Collects data via interaction with environment.

If buffer is not given, ReplayBuffer will be internally created.

Parameters:
  • env (Union[Env[Any, Any], Env[Any, Any]]) – Fym-like environment.

  • buffer (Optional[ReplayBufferBase]) – Replay buffer.

  • explorer (Optional[Explorer]) – Action explorer.

  • deterministic (bool) – Flag to collect data with the greedy policy.

  • n_steps (int) – Number of total steps to train.

  • show_progress (bool) – Flag to show progress bar for iterations.

Returns:

Replay buffer with the collected data.

Return type:

ReplayBufferBase

copy_policy_from(algo)

Copies policy parameters from the given algorithm.

# pretrain with static dataset
cql = d3rlpy.algos.CQL()
cql.fit(dataset, n_steps=100000)

# transfer to online algorithm
sac = d3rlpy.algos.SAC()
sac.create_impl(cql.observation_shape, cql.action_size)
sac.copy_policy_from(cql)
Parameters:

algo (QLearningAlgoBase[QLearningAlgoImplBase, LearnableConfig]) – Algorithm object.

Return type:

None

copy_policy_optim_from(algo)

Copies policy optimizer states from the given algorithm.

# pretrain with static dataset
cql = d3rlpy.algos.CQL()
cql.fit(dataset, n_steps=100000)

# transfer to online algorithm
sac = d3rlpy.algos.SAC()
sac.create_impl(cql.observation_shape, cql.action_size)
sac.copy_policy_optim_from(cql)
Parameters:

algo (QLearningAlgoBase[QLearningAlgoImplBase, LearnableConfig]) – Algorithm object.

Return type:

None

copy_q_function_from(algo)

Copies Q-function parameters from the given algorithm.

# pretrain with static dataset
cql = d3rlpy.algos.CQL()
cql.fit(dataset, n_steps=100000)

# transfer to online algorithmn
sac = d3rlpy.algos.SAC()
sac.create_impl(cql.observation_shape, cql.action_size)
sac.copy_q_function_from(cql)
Parameters:

algo (QLearningAlgoBase[QLearningAlgoImplBase, LearnableConfig]) – Algorithm object.

Return type:

None

copy_q_function_optim_from(algo)

Copies Q-function optimizer states from the given algorithm.

# pretrain with static dataset
cql = d3rlpy.algos.CQL()
cql.fit(dataset, n_steps=100000)

# transfer to online algorithm
sac = d3rlpy.algos.SAC()
sac.create_impl(cql.observation_shape, cql.action_size)
sac.copy_policy_optim_from(cql)
Parameters:

algo (QLearningAlgoBase[QLearningAlgoImplBase, LearnableConfig]) – Algorithm object.

Return type:

None

create_impl(observation_shape, action_size)

Instantiate implementation objects with the dataset shapes.

This method will be used internally when fit method is called.

Parameters:
Return type:

None

fit(dataset, n_steps, n_steps_per_epoch=10000, experiment_name=None, with_timestamp=True, logging_steps=500, logging_strategy=LoggingStrategy.EPOCH, logger_adapter=<d3rlpy.logging.file_adapter.FileAdapterFactory object>, show_progress=True, save_interval=1, evaluators=None, callback=None, epoch_callback=None, enable_ddp=False)

Trains with given dataset.

algo.fit(episodes, n_steps=1000000)
Parameters:
  • dataset (ReplayBufferBase) – ReplayBuffer object.

  • n_steps (int) – Number of steps to train.

  • n_steps_per_epoch (int) – Number of steps per epoch.
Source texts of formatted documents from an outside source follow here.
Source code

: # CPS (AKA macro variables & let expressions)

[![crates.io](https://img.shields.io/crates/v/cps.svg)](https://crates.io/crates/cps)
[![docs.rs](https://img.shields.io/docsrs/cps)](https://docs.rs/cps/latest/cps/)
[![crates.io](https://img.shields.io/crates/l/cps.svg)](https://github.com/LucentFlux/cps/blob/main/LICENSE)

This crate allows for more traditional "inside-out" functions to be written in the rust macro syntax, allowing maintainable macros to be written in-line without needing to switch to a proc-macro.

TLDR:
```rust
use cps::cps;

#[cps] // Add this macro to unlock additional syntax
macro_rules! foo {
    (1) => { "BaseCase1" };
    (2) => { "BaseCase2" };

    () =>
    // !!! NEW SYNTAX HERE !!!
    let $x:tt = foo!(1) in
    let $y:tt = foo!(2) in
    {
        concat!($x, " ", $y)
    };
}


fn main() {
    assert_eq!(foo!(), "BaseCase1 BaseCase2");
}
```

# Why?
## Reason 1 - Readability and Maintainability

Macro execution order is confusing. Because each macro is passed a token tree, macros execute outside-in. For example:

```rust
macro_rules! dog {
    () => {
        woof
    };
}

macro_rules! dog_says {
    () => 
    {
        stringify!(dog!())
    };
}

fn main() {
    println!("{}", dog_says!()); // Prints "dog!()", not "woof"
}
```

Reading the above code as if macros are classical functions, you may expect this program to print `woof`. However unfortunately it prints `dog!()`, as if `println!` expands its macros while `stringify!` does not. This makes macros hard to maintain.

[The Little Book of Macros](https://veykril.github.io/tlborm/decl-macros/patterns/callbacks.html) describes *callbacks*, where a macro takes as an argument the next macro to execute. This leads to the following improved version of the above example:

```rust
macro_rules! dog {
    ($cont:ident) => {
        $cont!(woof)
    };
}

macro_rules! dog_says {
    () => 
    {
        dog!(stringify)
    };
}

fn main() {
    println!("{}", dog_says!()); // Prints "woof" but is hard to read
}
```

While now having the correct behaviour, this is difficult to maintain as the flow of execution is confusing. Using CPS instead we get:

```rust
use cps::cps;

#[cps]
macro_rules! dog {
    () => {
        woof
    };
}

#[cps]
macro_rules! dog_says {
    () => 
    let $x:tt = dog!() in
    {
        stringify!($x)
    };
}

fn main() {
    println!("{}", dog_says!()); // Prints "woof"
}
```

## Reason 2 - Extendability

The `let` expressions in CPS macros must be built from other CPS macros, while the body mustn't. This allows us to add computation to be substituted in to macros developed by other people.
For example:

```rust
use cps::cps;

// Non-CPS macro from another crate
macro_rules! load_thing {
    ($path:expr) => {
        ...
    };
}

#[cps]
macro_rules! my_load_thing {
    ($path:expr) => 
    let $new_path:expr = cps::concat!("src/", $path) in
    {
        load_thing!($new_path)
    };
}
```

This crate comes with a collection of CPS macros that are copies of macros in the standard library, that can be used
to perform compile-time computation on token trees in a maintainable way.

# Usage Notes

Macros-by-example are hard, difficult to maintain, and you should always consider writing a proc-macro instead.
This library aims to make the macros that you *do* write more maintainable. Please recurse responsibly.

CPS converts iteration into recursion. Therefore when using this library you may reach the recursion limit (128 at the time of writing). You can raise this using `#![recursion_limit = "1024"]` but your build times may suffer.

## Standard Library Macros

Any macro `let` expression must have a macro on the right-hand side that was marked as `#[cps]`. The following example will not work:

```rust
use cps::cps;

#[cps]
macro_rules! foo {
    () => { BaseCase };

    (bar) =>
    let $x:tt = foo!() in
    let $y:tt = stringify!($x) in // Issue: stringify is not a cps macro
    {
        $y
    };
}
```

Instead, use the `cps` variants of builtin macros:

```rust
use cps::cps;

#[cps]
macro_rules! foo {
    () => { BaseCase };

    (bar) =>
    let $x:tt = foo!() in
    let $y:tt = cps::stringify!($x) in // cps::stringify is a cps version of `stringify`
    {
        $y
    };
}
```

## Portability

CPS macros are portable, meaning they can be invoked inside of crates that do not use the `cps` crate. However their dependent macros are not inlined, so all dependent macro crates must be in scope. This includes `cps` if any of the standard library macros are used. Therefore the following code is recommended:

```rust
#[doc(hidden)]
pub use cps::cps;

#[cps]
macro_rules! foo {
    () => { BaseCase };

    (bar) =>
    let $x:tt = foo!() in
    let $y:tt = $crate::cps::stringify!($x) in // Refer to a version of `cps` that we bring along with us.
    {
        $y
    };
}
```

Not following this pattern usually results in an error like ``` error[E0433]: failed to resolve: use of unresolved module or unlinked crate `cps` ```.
This value will be ignored when n_steps is None.

  • experiment_name (Optional[str]) – Experiment name for logging. If not passed, the directory name will be {class name}_{timestamp}.

  • with_timestamp (bool) – Flag to add timestamp string to the last of directory name.
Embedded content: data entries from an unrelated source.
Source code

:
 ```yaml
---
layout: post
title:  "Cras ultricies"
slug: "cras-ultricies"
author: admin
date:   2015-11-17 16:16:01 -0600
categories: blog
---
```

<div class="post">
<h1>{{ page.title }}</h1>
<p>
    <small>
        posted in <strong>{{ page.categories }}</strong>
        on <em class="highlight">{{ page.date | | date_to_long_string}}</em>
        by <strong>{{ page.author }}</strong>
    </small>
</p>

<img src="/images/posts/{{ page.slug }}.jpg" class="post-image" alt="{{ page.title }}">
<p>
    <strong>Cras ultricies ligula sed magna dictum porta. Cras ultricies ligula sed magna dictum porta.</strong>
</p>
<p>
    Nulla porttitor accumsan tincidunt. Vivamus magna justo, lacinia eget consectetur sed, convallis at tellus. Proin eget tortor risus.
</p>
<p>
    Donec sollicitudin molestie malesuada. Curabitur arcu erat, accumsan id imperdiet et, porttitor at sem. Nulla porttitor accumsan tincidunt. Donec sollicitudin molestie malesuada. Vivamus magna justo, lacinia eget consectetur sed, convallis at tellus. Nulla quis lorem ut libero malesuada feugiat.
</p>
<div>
  • logging_steps (int) – Number of steps to log metrics. This will be ignored if logging_strategy is EPOCH.

  • logging_strategy (LoggingStrategy) – Logging strategy to use.
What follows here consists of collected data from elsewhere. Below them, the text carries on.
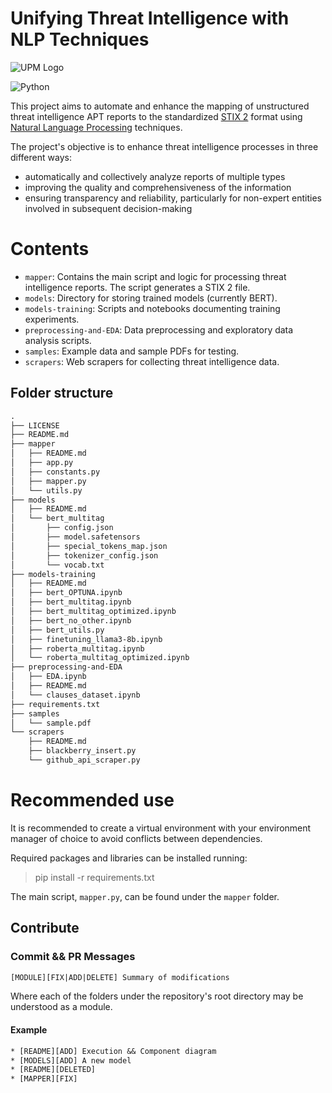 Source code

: # Unifying Threat Intelligence with NLP Techniques

![UPM Logo](https://www.upm.es/sfs/Rectorado/Gabinete%20del%20Rector/Logos/UPM/Logotipo%20con%20Leyenda/LOGOTIPO%20leyenda%20color%20PDF%20p_.png)

![Python](https://img.shields.io/badge/python-3670A0?style=for-the-badge&logo=python&logoColor=ffdd54)


This project aims to automate and enhance the mapping of unstructured threat intelligence APT reports to the standardized [STIX 2](https://oasis-open.github.io/cti-documentation/stix/intro) format using [Natural Language Processing](https://github.com/topics/awesome-nlp) techniques.

The project's objective is to enhance threat intelligence processes in three different ways:
* automatically and collectively analyze reports of multiple types
* improving the quality and comprehensiveness of the information
* ensuring transparency and reliability, particularly for non-expert entities involved in subsequent decision-making



# Contents
* `mapper`: Contains the main script and logic for processing threat intelligence reports. The script generates a STIX 2 file.
* `models`: Directory for storing trained models (currently BERT).
* `models-training`: Scripts and notebooks documenting training experiments.
* `preprocessing-and-EDA`: Data preprocessing and exploratory data analysis scripts.
* `samples`: Example data and sample PDFs for testing.
* `scrapers`: Web scrapers for collecting threat intelligence data.



## Folder structure
```txt
.
├── LICENSE
├── README.md
├── mapper
│   ├── README.md
│   ├── app.py
│   ├── constants.py
│   ├── mapper.py
│   └── utils.py
├── models
│   ├── README.md
│   └── bert_multitag
│       ├── config.json
│       ├── model.safetensors
│       ├── special_tokens_map.json
│       ├── tokenizer_config.json
│       └── vocab.txt
├── models-training
│   ├── README.md
│   ├── bert_OPTUNA.ipynb
│   ├── bert_multitag.ipynb
│   ├── bert_multitag_optimized.ipynb
│   ├── bert_no_other.ipynb
│   ├── bert_utils.py
│   ├── finetuning_llama3-8b.ipynb
│   ├── roberta_multitag.ipynb
│   └── roberta_multitag_optimized.ipynb
├── preprocessing-and-EDA
│   ├── EDA.ipynb
│   ├── README.md
│   └── clauses_dataset.ipynb
├── requirements.txt
├── samples
│   └── sample.pdf
└── scrapers
    ├── README.md
    ├── blackberry_insert.py
    └── github_api_scraper.py

```

# Recommended use
It is recommended to create a virtual environment with your environment manager of choice to avoid conflicts between dependencies.

Required packages and libraries can be installed running:
> pip install -r requirements.txt

The main script, `mapper.py`, can be found under the `mapper` folder.

## Contribute

### Commit && PR Messages

```txt
[MODULE][FIX|ADD|DELETE] Summary of modifications
```
Where each of the folders under the repository's root directory may be understood as a module.


#### Example

```txt
* [README][ADD] Execution && Component diagram
* [MODELS][ADD] A new model
* [README][DELETED]
* [MAPPER][FIX] 
```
  • logger_adapter (LoggerAdapterFactory) – LoggerAdapterFactory object.

  • show_progress (bool) – Flag to show progress bar for iterations.

  • save_interval (int) – Interval to save parameters.

  • evaluators (Optional[Dict[str, EvaluatorProtocol]]) – List of evaluators.

  • callback (Optional[Callable[[Self, int, int], None]]) – Callable function that takes (algo, epoch, total_step) , which is called every step.

  • epoch_callback (Optional[Callable[[Self, int, int], None]]) – Callable function that takes (algo, epoch, total_step), which is called at the end of every epoch.

  • enable_ddp (bool) – Flag to wrap models with DataDistributedParallel.

Returns:

List of result tuples (epoch, metrics) per epoch.

Return type:

List[Tuple[int, Dict[str, float]]]

fit_online(env, buffer=None, explorer=None, n_steps=1000000, n_steps_per_epoch=10000, update_interval=1, n_updates=1, update_start_step=0, random_steps=0, eval_env=None, eval_epsilon=0.0, save_interval=1, experiment_name=None, with_timestamp=True, logging_steps=500, logging_strategy=LoggingStrategy.EPOCH, logger_adapter=<d3rlpy.logging.file_adapter.FileAdapterFactory object>, show_progress=True, callback=None)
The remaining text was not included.